In questi cupi giorni di guerra in Europa e di incubo della bomba atomica merita di essere ricordato il lavoro di Tim Page, uno dei leggendari fotografi della guerra del Vietnam morto, circa un mese e mezzo fa, nella sua casa di Fernmount, nel Nuovo Galles del Sud, in Australia, all’età di 78 anni, per un cancro al fegato e al pancreas. Nel 2010, il fotoreporter di origine britannica era stato nominato uno dei “100 fotografi più influenti di tutti i tempi” dalla rivista Professional Photographer. Per citare Robert Capa, morto in Vietnam nel 1954, «se la tua immagine non è abbastanza buona, non sei abbastanza vicino». E lui andava vicino, molto vicino. Non morì come Capa saltando su una mina in Indocina ma fu ferito ben quattro volte. Per una lunga vita fu l’immortale di Borges anche quando, nel 1969, fu colpito sopra l’occhio destro da una scheggia che gli entrò nel cervello. Fu portato in un ospedale da campo, trasferito a Washington e infine a New York.

Una vita non morigerata come accadde a molti fotoreporter, Page si guadagnò il rispetto dei soldati sul campo perché era vicino a loro, alla loro età nella polvere, nel fango, nella disperazione. Il merito di Page, che ha pubblicato le sue fotografie e i suoi ricordi in diversi libri è quello di aver mantenuto viva l’eredità dei colleghi che non sono mai tornati. Forse per Page vale quanto scriveva Roland Barthes in La Camera Chiara: «Il principio di avventura mi permette di fare esistere la Fotografia». E per avventura intendeva «quell’agitazione interiore, quel lavorio, quella pressione dell’indicibile che vuole esprimersi». 

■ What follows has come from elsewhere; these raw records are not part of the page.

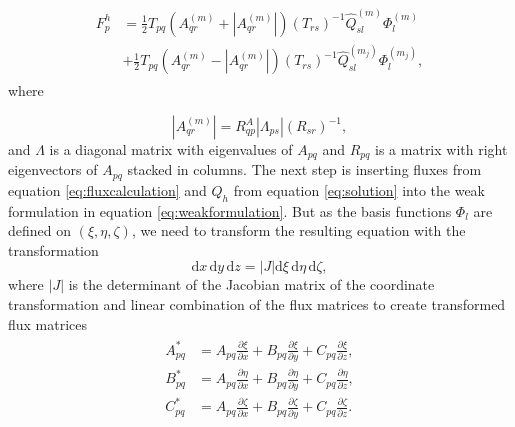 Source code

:     \begin{align}
        \begin{split}
            F_p^h &= \frac{1}{2} T_{pq} \left(A_{qr}^{\left(m\right)} + \left|A_{qr}^{\left(m\right)}\right|\right)\left(T_{rs}\right)^{-1}
            \hat{Q}_{sl}^{\left(m\right)} \Phi_l^{\left(m\right)} \\
            &+ \frac{1}{2}T_{pq}\left(A_{qr}^{\left(m\right)} - \left|A_{qr}^{\left(m\right)}\right|\right)
            \left(T_{rs}\right)^{-1}\hat{Q}_{sl}^{\left(m_j\right)}\Phi_l^{\left(m_j\right)},            
        \end{split}
        \label{eq:fluxcalculation}
    \end{align}
where

\begin{equation}
\left|A_{qr}^{\left(m\right)}\right| = R_{qp}^A \left|\Lambda_{ps}\right| \left(R_{sr}\right)^{-1},
\end{equation}
and $\Lambda$ is a diagonal matrix with eigenvalues of $A_{pq}$ and $R_{pq}$ is a matrix with right eigenvectors of $A_{pq}$ stacked in columns.
The next step is inserting fluxes from equation \ref{eq:fluxcalculation} and $Q_h$ from equation \ref{eq:solution} into the weak
formulation in equation \ref{eq:weakformulation}. But as the basis functions $\Phi_l$ are defined on $\left(\xi, \eta, \zeta\right)$, we need
to transform the resulting equation with the transformation
\begin{equation}
    \text{d}x\, \text{d}y \, \text{d}z = \left|J\right| \text{d}\xi \,\text{d}\eta \,\text{d}\zeta,
\end{equation}
where $\left|J\right|$ is the determinant of the Jacobian matrix of the coordinate transformation and linear combination of the flux matrices to create transformed flux matrices
\begin{align}
    \begin{split}
        A_{pq}^{*} &= A_{pq} \frac{\partial \xi}{\partial x} + B_{pq} \frac{\partial \xi}{\partial y} + C_{pq} \frac{\partial \xi}{\partial z}, \\
        B_{pq}^{*} &= A_{pq} \frac{\partial \eta}{\partial x} + B_{pq} \frac{\partial \eta}{\partial y} + C_{pq} \frac{\partial \eta}{\partial z}, \\ 
        C_{pq}^{*} &= A_{pq} \frac{\partial \zeta}{\partial x} + B_{pq} \frac{\partial \zeta}{\partial y} + C_{pq} \frac{\partial \zeta}{\partial z}. 
    \end{split}
\end{align}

La triste e commovente notizia della scomparsa di Page mi ha spinto istintivamente a rivedere le sue immagini. Da tanti anni seguo la guerra, la violenza nel mondo attraverso le immagini di coraggiosi fotoreporter come Page e attraverso le parole di altrettanti reporter. Arrivo sempre alla stessa conclusione: che la guerra procura solamente morte, dolore, sofferenza. La guerra non deve esistere senza ma e senza se. Il dolore che guardo nelle fotografie sui volti di feriti, di medici, di soldati, di civili – uomini, donne, bambini – confermano la mia irrevocabile posizione che la guerra deve essere negata. È straziante rendersi conto che l’incontenibile sofferenza procurata dalle guerre di ieri non sia riuscita a frenare l’avanzare delle guerre di oggi. I demoni che scatenano la guerra nascono dalla vita di tutti i giorni, dalle nostre scelte, dai nostri comportamenti. Nessun capo di stato dovrebbe obbligare uomini in divisa, militari, alla guerra. Nessun capo di stato dovrebbe alimentare la guerra per vedere uccidere i propri cittadini e tanto meno dovrebbe arrestare chi disapprova la guerra. I demoni come scrive Dostoevskij sono coloro che spargono il male per portare la società allo stadio primitivo della depravazione, della sofferenza, per far scatenare la rivoluzione del risorgimento.

Ebbene la guerra non genera nessun risorgimento se non distruzione, afflizione, stanchezza, rovina. Genera violenza, intolleranza fino al totale smarrimento, annientamento. L’alternativa non è la Pace, una parola insignificante, che sembra etimologicamente far prospettare il paradiso rispetto all’inferno. Dalla terrazza dell’inferno preferisco godermi un nebuloso purgatorio che intreccia alle incertezze, dubbi, tristezze delle piccole perle di gioia, piacere, godimento. Aspirare al paradiso non è credibile. Dalle caverne del dolore si guarda in alto per cercare almeno di vedere il cielo. Quella visione rende grati e dona fede nell’Uomo. Quel cielo che spesso ammiriamo nei dipinti. Alcune parole di Page così inusuali pongono degli interrogativi che ognuno di noi può accogliere come ritiene: «Come fotografo documentarista, incontri lo strano, il bizzarro, l’orrore e la bellezza, nei momenti più strani dei giorni più ordinari. Un’immagine gratifica in modo misterioso e ordinato; di solito vicino e lontano. Sono un pittore frustrato e il ’21’ (il formato 21 mm è stato l’obiettivo preferito da Page per decenni) è diventato la mia tavolozza, il mio pennello e la mia pittura».